Troubleshooting: CBT Enabled vVols VMs Fail QueryChangedDiskAreas when FlashArray SafeMode is Enabled
The CBT compatibility issues with Safemode and vVols have been addressed with the release of Purity//FA 6.1.3 and higher. Safemode will no longer cause CBT enabled managed snapshots to fail building out the tracking, storage vMotions from vVols to VMFS will no longer fail and queryChangedDiskAreas will work correctly. However, object limit counts will be higher if Safemode is enabled on the FlashArray using vVols.
While CBT and Safemode do not have the same issues, please keep in mind these important points when using Safemode with vVols:
- Swap and Data-Snap vVols will not be auto-eradicated.
Which will lead to higher volume object counts in the following events:
- Taking vSphere Managed Snapshots and Deleteing vSphere Managed Snapshots
- Power On and Powering Off the same Virtual Machines
- Frequent vSphere vMotions between ESXi Hosts
- In Purity 6.1.x Safemode prevent FlashArray Protection Groups schedules from being increased beyond the default value. Which means that VASA is unable to adjust the Protection Group snapshot or replication schedules. When Storage Policies are used that have existing replication groups, the auto pgroup option will not work.
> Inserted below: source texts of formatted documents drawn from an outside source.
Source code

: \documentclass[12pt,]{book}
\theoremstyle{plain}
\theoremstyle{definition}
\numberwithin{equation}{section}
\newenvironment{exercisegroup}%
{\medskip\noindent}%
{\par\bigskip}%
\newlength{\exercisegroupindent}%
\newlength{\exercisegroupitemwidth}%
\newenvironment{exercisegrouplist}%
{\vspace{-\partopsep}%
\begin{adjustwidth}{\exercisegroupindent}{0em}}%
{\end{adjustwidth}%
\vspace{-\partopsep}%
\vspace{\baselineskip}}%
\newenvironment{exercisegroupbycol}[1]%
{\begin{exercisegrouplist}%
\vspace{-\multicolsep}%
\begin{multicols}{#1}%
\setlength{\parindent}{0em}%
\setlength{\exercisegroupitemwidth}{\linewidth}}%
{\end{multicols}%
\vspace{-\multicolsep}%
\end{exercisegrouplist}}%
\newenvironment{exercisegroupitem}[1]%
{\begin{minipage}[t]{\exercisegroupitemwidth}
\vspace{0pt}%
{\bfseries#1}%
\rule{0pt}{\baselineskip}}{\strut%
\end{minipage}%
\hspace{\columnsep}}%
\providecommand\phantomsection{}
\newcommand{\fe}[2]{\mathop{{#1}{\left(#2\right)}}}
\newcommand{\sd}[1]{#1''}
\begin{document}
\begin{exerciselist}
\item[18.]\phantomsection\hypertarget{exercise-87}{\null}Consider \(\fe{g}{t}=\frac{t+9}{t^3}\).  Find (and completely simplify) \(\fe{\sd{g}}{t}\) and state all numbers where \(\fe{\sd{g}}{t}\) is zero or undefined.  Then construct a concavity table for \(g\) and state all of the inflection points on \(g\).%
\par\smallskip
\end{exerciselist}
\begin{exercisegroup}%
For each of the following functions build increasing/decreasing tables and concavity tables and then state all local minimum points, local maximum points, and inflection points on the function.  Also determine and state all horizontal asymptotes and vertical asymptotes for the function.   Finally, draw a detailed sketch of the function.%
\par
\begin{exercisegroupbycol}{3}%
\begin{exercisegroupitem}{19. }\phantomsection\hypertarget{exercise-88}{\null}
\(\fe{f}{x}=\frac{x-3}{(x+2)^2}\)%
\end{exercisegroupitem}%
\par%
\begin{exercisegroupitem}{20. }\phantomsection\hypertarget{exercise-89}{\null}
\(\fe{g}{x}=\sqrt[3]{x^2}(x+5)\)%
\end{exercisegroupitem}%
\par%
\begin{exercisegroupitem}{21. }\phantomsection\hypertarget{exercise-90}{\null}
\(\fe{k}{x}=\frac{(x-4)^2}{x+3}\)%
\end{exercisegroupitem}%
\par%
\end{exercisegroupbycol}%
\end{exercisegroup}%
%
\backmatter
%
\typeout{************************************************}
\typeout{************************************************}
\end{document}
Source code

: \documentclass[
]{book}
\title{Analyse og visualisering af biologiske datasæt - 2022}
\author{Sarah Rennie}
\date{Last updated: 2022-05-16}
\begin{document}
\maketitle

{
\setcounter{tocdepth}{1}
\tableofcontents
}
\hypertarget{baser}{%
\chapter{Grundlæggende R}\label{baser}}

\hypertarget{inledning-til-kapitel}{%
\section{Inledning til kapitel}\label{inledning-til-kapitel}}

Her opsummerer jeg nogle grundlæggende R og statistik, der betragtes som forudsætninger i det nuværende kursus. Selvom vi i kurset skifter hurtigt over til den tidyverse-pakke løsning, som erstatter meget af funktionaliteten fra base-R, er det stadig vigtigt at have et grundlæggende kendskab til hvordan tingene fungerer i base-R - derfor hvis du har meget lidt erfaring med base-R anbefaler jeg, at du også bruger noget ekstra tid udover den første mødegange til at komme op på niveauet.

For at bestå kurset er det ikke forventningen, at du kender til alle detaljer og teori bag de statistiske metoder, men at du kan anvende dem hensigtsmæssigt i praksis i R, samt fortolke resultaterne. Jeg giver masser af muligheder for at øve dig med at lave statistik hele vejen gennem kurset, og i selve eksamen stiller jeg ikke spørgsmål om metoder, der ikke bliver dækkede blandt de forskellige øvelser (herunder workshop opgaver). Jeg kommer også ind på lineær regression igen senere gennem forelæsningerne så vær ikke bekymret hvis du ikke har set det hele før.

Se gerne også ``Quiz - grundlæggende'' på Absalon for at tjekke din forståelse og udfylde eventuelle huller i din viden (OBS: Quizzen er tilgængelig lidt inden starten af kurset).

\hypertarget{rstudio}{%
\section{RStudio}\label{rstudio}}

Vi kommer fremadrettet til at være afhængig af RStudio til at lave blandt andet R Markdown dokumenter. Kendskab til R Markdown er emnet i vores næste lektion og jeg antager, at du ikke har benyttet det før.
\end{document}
- Additionally in Purity 6.1.x, when Safemode is enabled, vVols that are placed in FA protection groups can not be removed from those protection groups. VASA is now unable to move volumes between protection groups with storage policy replication groups are changed in vSphere. Once a storage policy and replication group are applied to a vVol based VM, they can not be changed with Safemode enabled.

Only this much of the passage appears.